Hillary Rodham Clinton didn’t get there. But John Kerry might.
This isn’t a knock on Clinton’s abilities or record, nor is it excessive optimism about what Kerry might achieve as secretary of state. Rather, it’s a recognition that 90 percent of success in life isn’t merely showing up — it’s showing up at the right time. And in showing up at Foggy Bottom for President Obama’s second term, Kerry may have done precisely that.
The president’s need to delegate more of his global portfolio as he focuses on domestic issues, the sheer variety and magnitude of international problems to manage, and the fact that Kerry, unlike Clinton, has taken the job at the end of his political career, when he can afford to take greater risks — all these forces come together to give Kerry a chance to shine that Clinton never had.
Don’t misunderstand: Clinton was a fine secretary of state. She fought for her department and traveled the world in an effort to improve America’s image. But she had the misfortune of serving under the most controlling commander in chief — on foreign policy — since Richard Nixon. If she didn’t own the kind of consequential issues relating to conflict, war and diplomacy that make secretaries of state into historic figures, it is because she was not allowed to. Instead, Clinton made a virtue out of necessity, building an agenda that included gender equality, Internet freedom and the environment. All important issues, just not Acheson or Marshall territory.
On those matters relating to peace and war, the president, his White House advisers and the National Security Council dominated. The military, understandably, controlled Iraq and Afghanistan together with the president. When it came to thinking big on the U.S.-Israeli relationship, Iran, strategy on Russia and China, and the so-called Mideast peace process, it was the White House again. Even special envoys such as George Mitchell and Richard Holbrooke were viewed as second-class citizens.

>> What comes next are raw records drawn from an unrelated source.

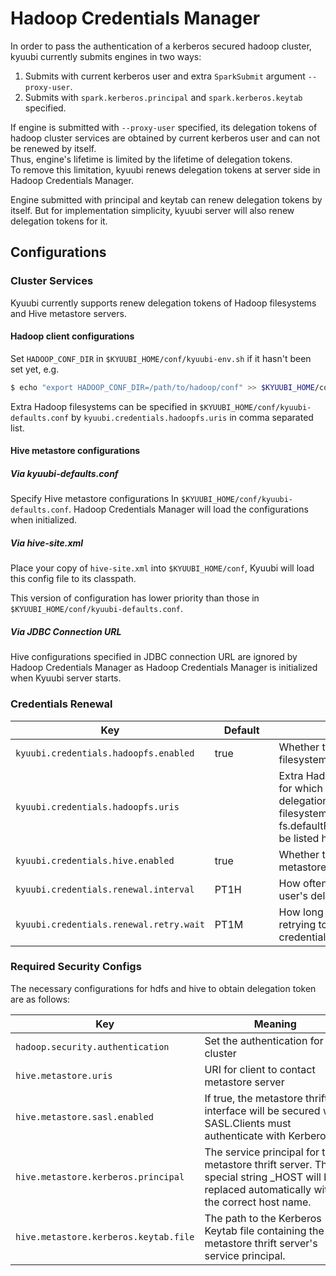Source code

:<!--
- Licensed to the Apache Software Foundation (ASF) under one or more
- contributor license agreements.  See the NOTICE file distributed with
- this work for additional information regarding copyright ownership.
- The ASF licenses this file to You under the Apache License, Version 2.0
- (the "License"); you may not use this file except in compliance with
- the License.  You may obtain a copy of the License at
-
-   http://www.apache.org/licenses/LICENSE-2.0
-
- Unless required by applicable law or agreed to in writing, software
- distributed under the License is distributed on an "AS IS" BASIS,
- WITHOUT WARRANTIES OR CONDITIONS OF ANY KIND, either express or implied.
- See the License for the specific language governing permissions and
- limitations under the License.
-->

# Hadoop Credentials Manager

In order to pass the authentication of a kerberos secured hadoop cluster, kyuubi currently submits
engines in two ways:
1. Submits with current kerberos user and extra `SparkSubmit` argument `--proxy-user`.
2. Submits with `spark.kerberos.principal` and `spark.kerberos.keytab` specified.

If engine is submitted with `--proxy-user` specified, its delegation tokens of hadoop cluster
services are obtained by current kerberos user and can not be renewed by itself.  
Thus, engine's lifetime is limited by the lifetime of delegation tokens.  
To remove this limitation, kyuubi renews delegation tokens at server side in Hadoop Credentials Manager.

Engine submitted with principal and keytab can renew delegation tokens by itself.
But for implementation simplicity, kyuubi server will also renew delegation tokens for it.

## Configurations

### Cluster Services

Kyuubi currently supports renew delegation tokens of Hadoop filesystems and Hive metastore servers.

#### Hadoop client configurations

Set `HADOOP_CONF_DIR` in `$KYUUBI_HOME/conf/kyuubi-env.sh` if it hasn't been set yet, e.g.

```bash
$ echo "export HADOOP_CONF_DIR=/path/to/hadoop/conf" >> $KYUUBI_HOME/conf/kyuubi-env.sh
```

Extra Hadoop filesystems can be specified in `$KYUUBI_HOME/conf/kyuubi-defaults.conf`
by `kyuubi.credentials.hadoopfs.uris` in comma separated list.

#### Hive metastore configurations

##### Via kyuubi-defaults.conf

Specify Hive metastore configurations In `$KYUUBI_HOME/conf/kyuubi-defaults.conf`. Hadoop Credentials
Manager will load the configurations when initialized.

##### Via hive-site.xml

Place your copy of `hive-site.xml` into `$KYUUBI_HOME/conf`, Kyuubi will load this config file to
its classpath.

This version of configuration has lower priority than those in `$KYUUBI_HOME/conf/kyuubi-defaults.conf`.

##### Via JDBC Connection URL

Hive configurations specified in JDBC connection URL are ignored by Hadoop Credentials Manager as
Hadoop Credentials Manager is initialized when Kyuubi server starts.

### Credentials Renewal

|                        Key                         |                                    Default                                    |                                                                                                        Meaning                                                                                                         |                  Type                   |                Since                 |
|----------------------------------------------------|-------------------------------------------------------------------------------|------------------------------------------------------------------------------------------------------------------------------------------------------------------------------------------------------------------------|-----------------------------------------|--------------------------------------|
| <code>kyuubi.credentials.hadoopfs.enabled</code>   | <div style='width: 65pt;word-wrap: break-word;white-space: normal'>true</div> | <div style='width: 170pt;word-wrap: break-word;white-space: normal'>Whether to renew Hadoop filesystem delegation tokens</div>                                                                                         | <div style='width: 30pt'>boolean</div>  | <div style='width: 20pt'>1.4.0</div> |
| <code>kyuubi.credentials.hadoopfs.uris</code>      | <div style='width: 65pt;word-wrap: break-word;white-space: normal'></div>     | <div style='width: 170pt;word-wrap: break-word;white-space: normal'>Extra Hadoop filesystem URIs for which to request delegation tokens. The filesystem that hosts fs.defaultFS does not need to be listed here.</div> | <div style='width: 30pt'>seq</div>      | <div style='width: 20pt'>1.4.0</div> |
| <code>kyuubi.credentials.hive.enabled</code>       | <div style='width: 65pt;word-wrap: break-word;white-space: normal'>true</div> | <div style='width: 170pt;word-wrap: break-word;white-space: normal'>Whether to renew Hive metastore delegation token</div>                                                                                             | <div style='width: 30pt'>boolean</div>  | <div style='width: 20pt'>1.4.0</div> |
| <code>kyuubi.credentials.renewal.interval</code>   | <div style='width: 65pt;word-wrap: break-word;white-space: normal'>PT1H</div> | <div style='width: 170pt;word-wrap: break-word;white-space: normal'>How often Kyuubi renews one user's delegation tokens</div>                                                                                         | <div style='width: 30pt'>duration</div> | <div style='width: 20pt'>1.4.0</div> |
| <code>kyuubi.credentials.renewal.retry.wait</code> | <div style='width: 65pt;word-wrap: break-word;white-space: normal'>PT1M</div> | <div style='width: 170pt;word-wrap: break-word;white-space: normal'>How long to wait before retrying to fetch new credentials after a failure.</div>                                                                   | <div style='width: 30pt'>duration</div> | <div style='width: 20pt'>1.4.0</div> |

### Required Security Configs

The necessary configurations for hdfs and hive to obtain delegation token are as follows:

|                       Key                        |                                                                                                       Meaning                                                                                                        |                                                              value                                                              |
|--------------------------------------------------|----------------------------------------------------------------------------------------------------------------------------------------------------------------------------------------------------------------------|---------------------------------------------------------------------------------------------------------------------------------|
| <code>hadoop.security.authentication</code>      | <div style='width: 170pt;word-wrap: break-word;white-space: normal'>Set the authentication for the cluster</div>                                                                                                     | <div style='width: 120pt;word-wrap: break-word;white-space: normal'>kerberos</div>                                              |
| <code>hive.metastore.uris</code>                 | <div style='width: 170pt;word-wrap: break-word;white-space: normal'>URI for client to contact metastore server</div>                                                                                                 | <div style='width: 120pt;word-wrap: break-word;white-space: normal'>thrift://{metastoreHost}:{metastorePort}}</div>             |
| <code>hive.metastore.sasl.enabled</code>         | <div style='width: 170pt;word-wrap: break-word;white-space: normal'>If true, the metastore thrift interface will be secured with SASL.Clients must authenticate with Kerberos.</div>                                 | <div style='width: 120pt;word-wrap: break-word;white-space: normal'>true</div>                                                  |
| <code>hive.metastore.kerberos.principal</code>   | <div style='width: 170pt;word-wrap: break-word;white-space: normal'>The service principal for the metastore thrift server. The special string _HOST will be replaced automatically with the correct host name.</div> | <div style='width: 120pt;word-wrap: break-word;white-space: normal'>for example hive/_HOST@${realm}</div>                       |
| <code>hive.metastore.kerberos.keytab.file</code> | <div style='width: 170pt;word-wrap: break-word;white-space: normal'>The path to the Kerberos Keytab file containing the metastore thrift server's service principal.</div>                                           | <div style='width: 120pt;word-wrap: break-word;white-space: normal'>for example /etc/security/keytabs/hive.service.keytab</div> |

It was a tough spot for Clinton. Certainly, all presidents seek to dominate foreign policy. But great secretaries of state don’t just implement the White House’s policies, they play a critical role in shaping them. And presidents often empower their top diplomats, giving them leeway to run while watching their backs in Washington.
Nixon may have been jealous of Kissinger, but he knew he needed him, particularly during the Watergate years. And George H.W. Bush, because of his personal relationship with and high regard for Baker, let him shape U.S. policy on key issues relating to Iraq, Russia and the Arab-Israeli conflict. Clinton may have been a loyal team player, and the president respected her, but neither was very likely to forget that one ended up with the top job in Washington and the other didn’t. As the withholder in chief on foreign policy, the president never really depended on his secretary of state.